- **Required work**: Scan the records that follow, and whenever a line has the word "Cambio", copy it.

[Stored data entries]
=-=-=

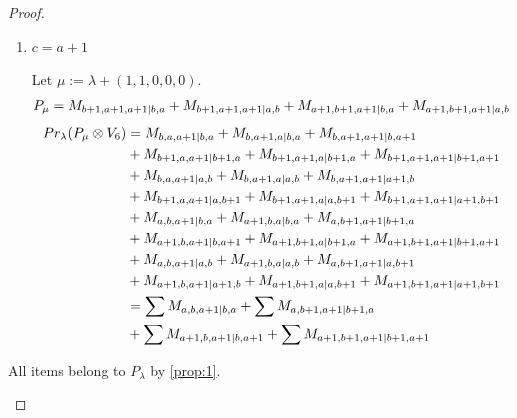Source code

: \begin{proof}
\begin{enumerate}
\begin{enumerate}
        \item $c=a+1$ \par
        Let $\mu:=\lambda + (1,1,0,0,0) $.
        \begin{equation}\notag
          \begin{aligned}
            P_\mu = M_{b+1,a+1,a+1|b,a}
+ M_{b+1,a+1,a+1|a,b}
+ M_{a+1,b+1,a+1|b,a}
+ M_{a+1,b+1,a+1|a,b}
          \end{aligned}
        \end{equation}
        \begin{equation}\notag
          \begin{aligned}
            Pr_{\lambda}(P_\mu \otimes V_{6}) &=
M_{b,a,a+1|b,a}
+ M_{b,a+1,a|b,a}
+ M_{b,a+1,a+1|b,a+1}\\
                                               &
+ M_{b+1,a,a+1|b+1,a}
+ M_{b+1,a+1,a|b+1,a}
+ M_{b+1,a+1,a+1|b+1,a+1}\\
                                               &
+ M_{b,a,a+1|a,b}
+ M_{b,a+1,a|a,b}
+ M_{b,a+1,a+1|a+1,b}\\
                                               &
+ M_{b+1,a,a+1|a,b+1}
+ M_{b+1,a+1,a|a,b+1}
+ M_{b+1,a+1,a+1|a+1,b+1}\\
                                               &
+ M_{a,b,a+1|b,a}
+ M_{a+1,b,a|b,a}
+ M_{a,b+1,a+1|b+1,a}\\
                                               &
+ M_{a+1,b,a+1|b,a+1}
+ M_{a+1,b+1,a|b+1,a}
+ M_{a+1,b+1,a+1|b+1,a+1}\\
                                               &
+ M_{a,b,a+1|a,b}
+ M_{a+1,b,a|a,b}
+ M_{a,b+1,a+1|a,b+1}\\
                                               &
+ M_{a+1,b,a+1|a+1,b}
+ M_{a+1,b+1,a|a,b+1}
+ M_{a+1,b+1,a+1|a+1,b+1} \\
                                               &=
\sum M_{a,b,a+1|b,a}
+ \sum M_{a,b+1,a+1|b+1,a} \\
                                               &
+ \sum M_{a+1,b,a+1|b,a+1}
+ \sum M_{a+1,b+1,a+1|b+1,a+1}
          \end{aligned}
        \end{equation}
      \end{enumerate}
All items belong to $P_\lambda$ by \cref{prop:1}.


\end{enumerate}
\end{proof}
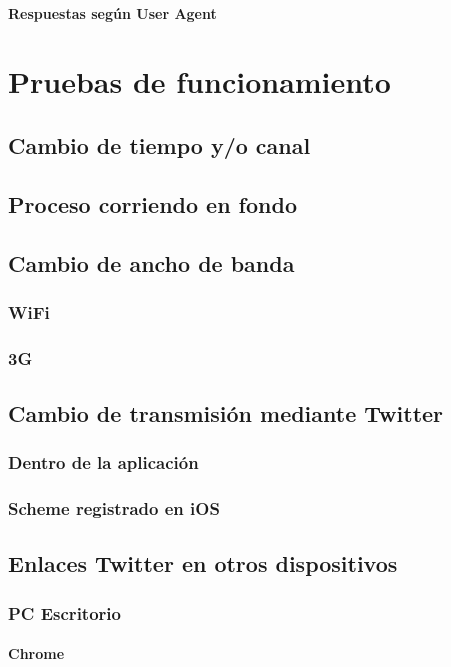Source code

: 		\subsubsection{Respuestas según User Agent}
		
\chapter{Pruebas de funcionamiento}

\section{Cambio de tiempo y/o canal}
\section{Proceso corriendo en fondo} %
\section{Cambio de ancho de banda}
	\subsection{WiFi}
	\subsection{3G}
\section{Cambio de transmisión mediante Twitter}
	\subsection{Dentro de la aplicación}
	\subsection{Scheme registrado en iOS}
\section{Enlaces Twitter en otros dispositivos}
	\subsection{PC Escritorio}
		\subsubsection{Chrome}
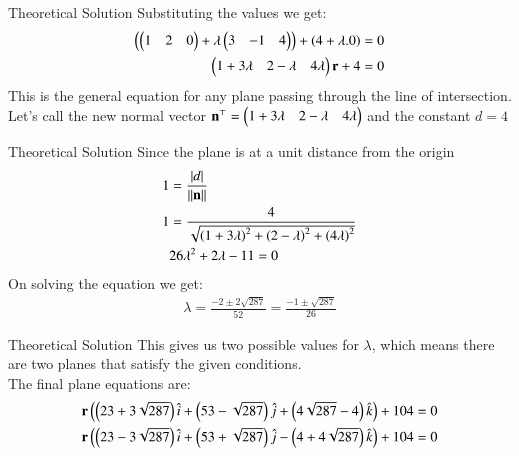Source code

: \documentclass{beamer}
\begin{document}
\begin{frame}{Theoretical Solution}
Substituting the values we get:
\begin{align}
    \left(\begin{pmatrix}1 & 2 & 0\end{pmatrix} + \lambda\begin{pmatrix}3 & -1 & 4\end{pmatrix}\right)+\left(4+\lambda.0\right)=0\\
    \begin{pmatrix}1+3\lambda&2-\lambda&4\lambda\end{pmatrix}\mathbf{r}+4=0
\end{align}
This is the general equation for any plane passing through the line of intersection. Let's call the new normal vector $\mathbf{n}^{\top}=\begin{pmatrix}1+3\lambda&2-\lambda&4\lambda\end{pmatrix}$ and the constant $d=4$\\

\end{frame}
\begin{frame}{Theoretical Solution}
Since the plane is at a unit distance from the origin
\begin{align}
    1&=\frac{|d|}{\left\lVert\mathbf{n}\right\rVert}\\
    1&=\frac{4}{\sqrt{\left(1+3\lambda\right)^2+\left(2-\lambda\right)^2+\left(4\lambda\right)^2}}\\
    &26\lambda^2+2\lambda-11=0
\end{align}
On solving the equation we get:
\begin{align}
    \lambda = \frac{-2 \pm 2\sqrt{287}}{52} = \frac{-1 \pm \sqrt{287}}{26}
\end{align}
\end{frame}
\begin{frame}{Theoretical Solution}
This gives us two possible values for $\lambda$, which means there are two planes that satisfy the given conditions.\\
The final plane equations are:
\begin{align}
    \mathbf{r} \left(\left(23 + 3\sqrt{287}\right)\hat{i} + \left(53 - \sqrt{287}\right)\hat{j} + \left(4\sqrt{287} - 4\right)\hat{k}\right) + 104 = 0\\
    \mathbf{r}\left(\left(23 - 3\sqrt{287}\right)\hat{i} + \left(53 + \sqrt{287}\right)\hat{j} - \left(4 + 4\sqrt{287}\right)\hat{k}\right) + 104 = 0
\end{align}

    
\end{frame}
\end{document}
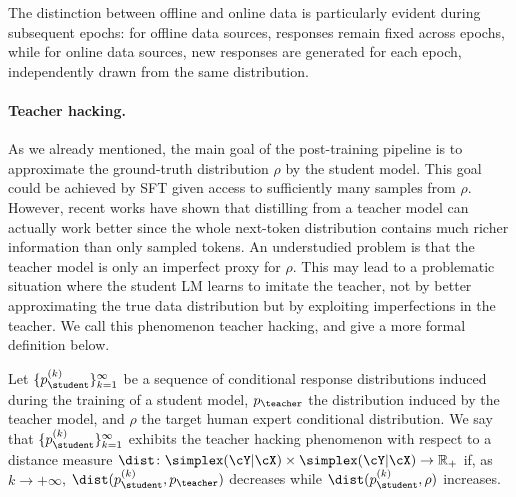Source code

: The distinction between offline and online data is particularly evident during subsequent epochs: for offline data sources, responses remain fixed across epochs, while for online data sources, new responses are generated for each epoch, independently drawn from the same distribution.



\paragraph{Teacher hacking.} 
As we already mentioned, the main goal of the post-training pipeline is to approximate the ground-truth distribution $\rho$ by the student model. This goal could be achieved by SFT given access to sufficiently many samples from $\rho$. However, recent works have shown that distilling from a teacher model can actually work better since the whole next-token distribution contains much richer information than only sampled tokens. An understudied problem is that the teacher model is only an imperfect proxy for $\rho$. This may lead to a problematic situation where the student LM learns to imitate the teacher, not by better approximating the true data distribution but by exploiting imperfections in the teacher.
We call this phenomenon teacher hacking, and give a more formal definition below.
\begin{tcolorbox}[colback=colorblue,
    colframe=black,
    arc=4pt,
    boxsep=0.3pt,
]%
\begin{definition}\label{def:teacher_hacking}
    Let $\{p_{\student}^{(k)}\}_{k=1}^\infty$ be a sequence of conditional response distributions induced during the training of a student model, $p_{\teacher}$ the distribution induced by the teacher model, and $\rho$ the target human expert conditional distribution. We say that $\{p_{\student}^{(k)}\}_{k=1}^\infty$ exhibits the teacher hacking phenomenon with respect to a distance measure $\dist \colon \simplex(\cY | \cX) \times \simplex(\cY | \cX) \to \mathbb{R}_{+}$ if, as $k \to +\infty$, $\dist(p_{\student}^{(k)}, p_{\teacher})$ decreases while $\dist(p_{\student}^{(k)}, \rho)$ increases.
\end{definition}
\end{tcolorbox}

=-=-=

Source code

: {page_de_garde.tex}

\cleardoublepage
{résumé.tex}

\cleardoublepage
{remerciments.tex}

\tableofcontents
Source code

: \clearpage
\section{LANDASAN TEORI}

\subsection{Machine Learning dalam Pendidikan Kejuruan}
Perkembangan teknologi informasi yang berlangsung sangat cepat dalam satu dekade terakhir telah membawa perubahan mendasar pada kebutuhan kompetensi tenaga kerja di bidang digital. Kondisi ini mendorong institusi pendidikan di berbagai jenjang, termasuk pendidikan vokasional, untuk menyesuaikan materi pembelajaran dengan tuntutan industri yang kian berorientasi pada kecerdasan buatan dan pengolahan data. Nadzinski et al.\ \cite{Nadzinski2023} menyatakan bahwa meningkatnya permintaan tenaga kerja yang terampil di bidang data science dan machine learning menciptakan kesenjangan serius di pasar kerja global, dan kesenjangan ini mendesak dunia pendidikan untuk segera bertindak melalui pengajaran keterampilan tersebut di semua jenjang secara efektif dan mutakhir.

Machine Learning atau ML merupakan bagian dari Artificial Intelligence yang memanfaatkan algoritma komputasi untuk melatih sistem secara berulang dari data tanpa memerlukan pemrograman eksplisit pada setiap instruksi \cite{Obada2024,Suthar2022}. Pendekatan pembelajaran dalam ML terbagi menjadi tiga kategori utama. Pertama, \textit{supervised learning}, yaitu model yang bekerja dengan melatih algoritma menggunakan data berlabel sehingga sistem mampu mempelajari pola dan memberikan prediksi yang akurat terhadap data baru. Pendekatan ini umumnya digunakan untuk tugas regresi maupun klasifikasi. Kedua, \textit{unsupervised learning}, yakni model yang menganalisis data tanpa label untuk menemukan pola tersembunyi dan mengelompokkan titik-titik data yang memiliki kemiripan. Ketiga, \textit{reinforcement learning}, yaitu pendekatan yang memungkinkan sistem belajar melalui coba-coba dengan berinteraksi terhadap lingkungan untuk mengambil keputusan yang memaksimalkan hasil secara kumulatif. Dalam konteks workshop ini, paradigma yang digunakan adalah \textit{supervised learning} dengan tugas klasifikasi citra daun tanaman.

=-=-=

- **Exercise result**:
\section{Cambio de tiempo y/o canal}
\section{Cambio de ancho de banda}
\section{Cambio de transmisión mediante Twitter}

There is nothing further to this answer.